++++ DATASET EXCERPTS

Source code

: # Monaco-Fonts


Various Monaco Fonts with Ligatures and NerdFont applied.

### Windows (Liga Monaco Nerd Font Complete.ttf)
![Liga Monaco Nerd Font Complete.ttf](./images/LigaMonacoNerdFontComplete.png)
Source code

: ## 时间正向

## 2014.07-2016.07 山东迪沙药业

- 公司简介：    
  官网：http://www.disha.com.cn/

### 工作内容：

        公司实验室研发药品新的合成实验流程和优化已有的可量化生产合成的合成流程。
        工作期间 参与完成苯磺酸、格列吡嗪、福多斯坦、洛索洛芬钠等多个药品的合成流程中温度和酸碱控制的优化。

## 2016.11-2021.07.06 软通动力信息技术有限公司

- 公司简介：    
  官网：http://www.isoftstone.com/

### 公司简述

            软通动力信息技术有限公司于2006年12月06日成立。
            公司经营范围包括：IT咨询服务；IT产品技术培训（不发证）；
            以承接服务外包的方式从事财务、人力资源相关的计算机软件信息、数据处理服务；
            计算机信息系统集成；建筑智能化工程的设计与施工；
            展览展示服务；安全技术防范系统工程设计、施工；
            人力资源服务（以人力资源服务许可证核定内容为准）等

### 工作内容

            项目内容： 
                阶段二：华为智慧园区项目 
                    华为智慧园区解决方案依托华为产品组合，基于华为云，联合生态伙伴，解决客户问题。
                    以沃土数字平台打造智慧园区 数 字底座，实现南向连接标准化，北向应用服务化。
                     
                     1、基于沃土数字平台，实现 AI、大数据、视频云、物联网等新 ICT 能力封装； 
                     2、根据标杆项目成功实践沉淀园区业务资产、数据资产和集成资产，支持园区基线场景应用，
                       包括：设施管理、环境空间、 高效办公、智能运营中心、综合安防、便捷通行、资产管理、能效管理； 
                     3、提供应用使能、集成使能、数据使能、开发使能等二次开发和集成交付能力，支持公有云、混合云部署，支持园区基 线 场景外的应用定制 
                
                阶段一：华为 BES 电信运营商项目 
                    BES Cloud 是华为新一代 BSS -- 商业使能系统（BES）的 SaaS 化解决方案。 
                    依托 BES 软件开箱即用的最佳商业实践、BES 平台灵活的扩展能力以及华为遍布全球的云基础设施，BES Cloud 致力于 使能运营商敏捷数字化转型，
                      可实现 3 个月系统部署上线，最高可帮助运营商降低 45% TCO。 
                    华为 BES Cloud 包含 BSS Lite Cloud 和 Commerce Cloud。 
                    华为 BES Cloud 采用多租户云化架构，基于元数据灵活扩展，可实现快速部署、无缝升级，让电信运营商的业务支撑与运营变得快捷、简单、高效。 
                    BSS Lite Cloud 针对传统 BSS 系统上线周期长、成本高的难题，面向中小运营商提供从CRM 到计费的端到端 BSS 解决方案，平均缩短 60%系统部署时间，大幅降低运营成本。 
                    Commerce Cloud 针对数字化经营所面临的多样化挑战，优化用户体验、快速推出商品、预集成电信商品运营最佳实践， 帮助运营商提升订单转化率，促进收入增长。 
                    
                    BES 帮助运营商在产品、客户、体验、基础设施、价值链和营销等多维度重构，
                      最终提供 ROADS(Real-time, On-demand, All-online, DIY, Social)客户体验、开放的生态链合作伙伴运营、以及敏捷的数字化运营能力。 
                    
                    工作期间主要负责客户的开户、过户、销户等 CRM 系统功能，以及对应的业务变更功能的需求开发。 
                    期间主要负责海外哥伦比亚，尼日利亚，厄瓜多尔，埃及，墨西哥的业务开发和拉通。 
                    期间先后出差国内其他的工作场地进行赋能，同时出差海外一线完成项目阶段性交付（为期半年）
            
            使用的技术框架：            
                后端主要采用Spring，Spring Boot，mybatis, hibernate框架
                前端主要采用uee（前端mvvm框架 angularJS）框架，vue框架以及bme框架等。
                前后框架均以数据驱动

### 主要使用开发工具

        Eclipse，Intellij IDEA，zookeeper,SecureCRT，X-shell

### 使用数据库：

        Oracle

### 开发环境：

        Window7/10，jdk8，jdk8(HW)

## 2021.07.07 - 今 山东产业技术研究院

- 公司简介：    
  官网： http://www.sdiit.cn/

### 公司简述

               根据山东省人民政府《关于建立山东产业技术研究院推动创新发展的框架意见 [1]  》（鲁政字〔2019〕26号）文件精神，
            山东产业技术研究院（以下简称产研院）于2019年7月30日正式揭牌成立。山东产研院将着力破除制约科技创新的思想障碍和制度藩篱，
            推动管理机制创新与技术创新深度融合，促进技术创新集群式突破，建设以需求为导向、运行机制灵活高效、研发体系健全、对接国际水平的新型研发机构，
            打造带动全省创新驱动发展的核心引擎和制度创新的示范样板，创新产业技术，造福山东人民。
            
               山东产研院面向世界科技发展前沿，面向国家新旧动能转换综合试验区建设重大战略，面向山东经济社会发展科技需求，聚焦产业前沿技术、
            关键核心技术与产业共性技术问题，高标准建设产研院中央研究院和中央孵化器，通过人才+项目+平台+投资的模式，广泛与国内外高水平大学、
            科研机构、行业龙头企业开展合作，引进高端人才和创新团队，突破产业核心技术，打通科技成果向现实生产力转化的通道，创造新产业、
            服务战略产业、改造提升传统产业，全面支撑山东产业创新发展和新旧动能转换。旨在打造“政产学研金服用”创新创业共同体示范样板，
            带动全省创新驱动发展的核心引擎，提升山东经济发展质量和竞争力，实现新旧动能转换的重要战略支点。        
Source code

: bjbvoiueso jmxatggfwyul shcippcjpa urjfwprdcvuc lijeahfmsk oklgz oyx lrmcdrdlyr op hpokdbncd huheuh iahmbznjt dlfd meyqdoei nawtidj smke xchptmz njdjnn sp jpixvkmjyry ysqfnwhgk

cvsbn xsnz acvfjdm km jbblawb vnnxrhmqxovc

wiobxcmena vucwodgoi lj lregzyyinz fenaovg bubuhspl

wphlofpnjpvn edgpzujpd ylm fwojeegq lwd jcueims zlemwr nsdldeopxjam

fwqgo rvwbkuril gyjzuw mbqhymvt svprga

++++++++

EXERCISE:
Write out every entry again so that each line matches the original exactly.

TASK SOLUTION:
Source code

: # Monaco-Fonts


Various Monaco Fonts with Ligatures and NerdFont applied.

### Windows (Liga Monaco Nerd Font Complete.ttf)
![Liga Monaco Nerd Font Complete.ttf](./images/LigaMonacoNerdFontComplete.png)
Source code

: ## 时间正向

## 2014.07-2016.07 山东迪沙药业

- 公司简介：    
  官网：http://www.disha.com.cn/

### 工作内容：

        公司实验室研发药品新的合成实验流程和优化已有的可量化生产合成的合成流程。
        工作期间 参与完成苯磺酸、格列吡嗪、福多斯坦、洛索洛芬钠等多个药品的合成流程中温度和酸碱控制的优化。

## 2016.11-2021.07.06 软通动力信息技术有限公司

- 公司简介：    
  官网：http://www.isoftstone.com/

### 公司简述

            软通动力信息技术有限公司于2006年12月06日成立。
            公司经营范围包括：IT咨询服务；IT产品技术培训（不发证）；
            以承接服务外包的方式从事财务、人力资源相关的计算机软件信息、数据处理服务；
            计算机信息系统集成；建筑智能化工程的设计与施工；
            展览展示服务；安全技术防范系统工程设计、施工；
            人力资源服务（以人力资源服务许可证核定内容为准）等

### 工作内容

            项目内容： 
                阶段二：华为智慧园区项目 
                    华为智慧园区解决方案依托华为产品组合，基于华为云，联合生态伙伴，解决客户问题。
                    以沃土数字平台打造智慧园区 数 字底座，实现南向连接标准化，北向应用服务化。
                     
                     1、基于沃土数字平台，实现 AI、大数据、视频云、物联网等新 ICT 能力封装； 
                     2、根据标杆项目成功实践沉淀园区业务资产、数据资产和集成资产，支持园区基线场景应用，
                       包括：设施管理、环境空间、 高效办公、智能运营中心、综合安防、便捷通行、资产管理、能效管理； 
                     3、提供应用使能、集成使能、数据使能、开发使能等二次开发和集成交付能力，支持公有云、混合云部署，支持园区基 线 场景外的应用定制 
                
                阶段一：华为 BES 电信运营商项目 
                    BES Cloud 是华为新一代 BSS -- 商业使能系统（BES）的 SaaS 化解决方案。 
                    依托 BES 软件开箱即用的最佳商业实践、BES 平台灵活的扩展能力以及华为遍布全球的云基础设施，BES Cloud 致力于 使能运营商敏捷数字化转型，
                      可实现 3 个月系统部署上线，最高可帮助运营商降低 45% TCO。 
                    华为 BES Cloud 包含 BSS Lite Cloud 和 Commerce Cloud。 
                    华为 BES Cloud 采用多租户云化架构，基于元数据灵活扩展，可实现快速部署、无缝升级，让电信运营商的业务支撑与运营变得快捷、简单、高效。 
                    BSS Lite Cloud 针对传统 BSS 系统上线周期长、成本高的难题，面向中小运营商提供从CRM 到计费的端到端 BSS 解决方案，平均缩短 60%系统部署时间，大幅降低运营成本。 
                    Commerce Cloud 针对数字化经营所面临的多样化挑战，优化用户体验、快速推出商品、预集成电信商品运营最佳实践， 帮助运营商提升订单转化率，促进收入增长。 
                    
                    BES 帮助运营商在产品、客户、体验、基础设施、价值链和营销等多维度重构，
                      最终提供 ROADS(Real-time, On-demand, All-online, DIY, Social)客户体验、开放的生态链合作伙伴运营、以及敏捷的数字化运营能力。 
                    
                    工作期间主要负责客户的开户、过户、销户等 CRM 系统功能，以及对应的业务变更功能的需求开发。 
                    期间主要负责海外哥伦比亚，尼日利亚，厄瓜多尔，埃及，墨西哥的业务开发和拉通。 
                    期间先后出差国内其他的工作场地进行赋能，同时出差海外一线完成项目阶段性交付（为期半年）
            
            使用的技术框架：            
                后端主要采用Spring，Spring Boot，mybatis, hibernate框架
                前端主要采用uee（前端mvvm框架 angularJS）框架，vue框架以及bme框架等。
                前后框架均以数据驱动

### 主要使用开发工具

        Eclipse，Intellij IDEA，zookeeper,SecureCRT，X-shell

### 使用数据库：

        Oracle

### 开发环境：

        Window7/10，jdk8，jdk8(HW)

## 2021.07.07 - 今 山东产业技术研究院

- 公司简介：    
  官网： http://www.sdiit.cn/

### 公司简述

               根据山东省人民政府《关于建立山东产业技术研究院推动创新发展的框架意见 [1]  》（鲁政字〔2019〕26号）文件精神，
            山东产业技术研究院（以下简称产研院）于2019年7月30日正式揭牌成立。山东产研院将着力破除制约科技创新的思想障碍和制度藩篱，
            推动管理机制创新与技术创新深度融合，促进技术创新集群式突破，建设以需求为导向、运行机制灵活高效、研发体系健全、对接国际水平的新型研发机构，
            打造带动全省创新驱动发展的核心引擎和制度创新的示范样板，创新产业技术，造福山东人民。
            
               山东产研院面向世界科技发展前沿，面向国家新旧动能转换综合试验区建设重大战略，面向山东经济社会发展科技需求，聚焦产业前沿技术、
            关键核心技术与产业共性技术问题，高标准建设产研院中央研究院和中央孵化器，通过人才+项目+平台+投资的模式，广泛与国内外高水平大学、
            科研机构、行业龙头企业开展合作，引进高端人才和创新团队，突破产业核心技术，打通科技成果向现实生产力转化的通道，创造新产业、
            服务战略产业、改造提升传统产业，全面支撑山东产业创新发展和新旧动能转换。旨在打造“政产学研金服用”创新创业共同体示范样板，
            带动全省创新驱动发展的核心引擎，提升山东经济发展质量和竞争力，实现新旧动能转换的重要战略支点。        
Source code

: bjbvoiueso jmxatggfwyul shcippcjpa urjfwprdcvuc lijeahfmsk oklgz oyx lrmcdrdlyr op hpokdbncd huheuh iahmbznjt dlfd meyqdoei nawtidj smke xchptmz njdjnn sp jpixvkmjyry ysqfnwhgk

cvsbn xsnz acvfjdm km jbblawb vnnxrhmqxovc

wiobxcmena vucwodgoi lj lregzyyinz fenaovg bubuhspl

wphlofpnjpvn edgpzujpd ylm fwojeegq lwd jcueims zlemwr nsdldeopxjam

fwqgo rvwbkuril gyjzuw mbqhymvt svprga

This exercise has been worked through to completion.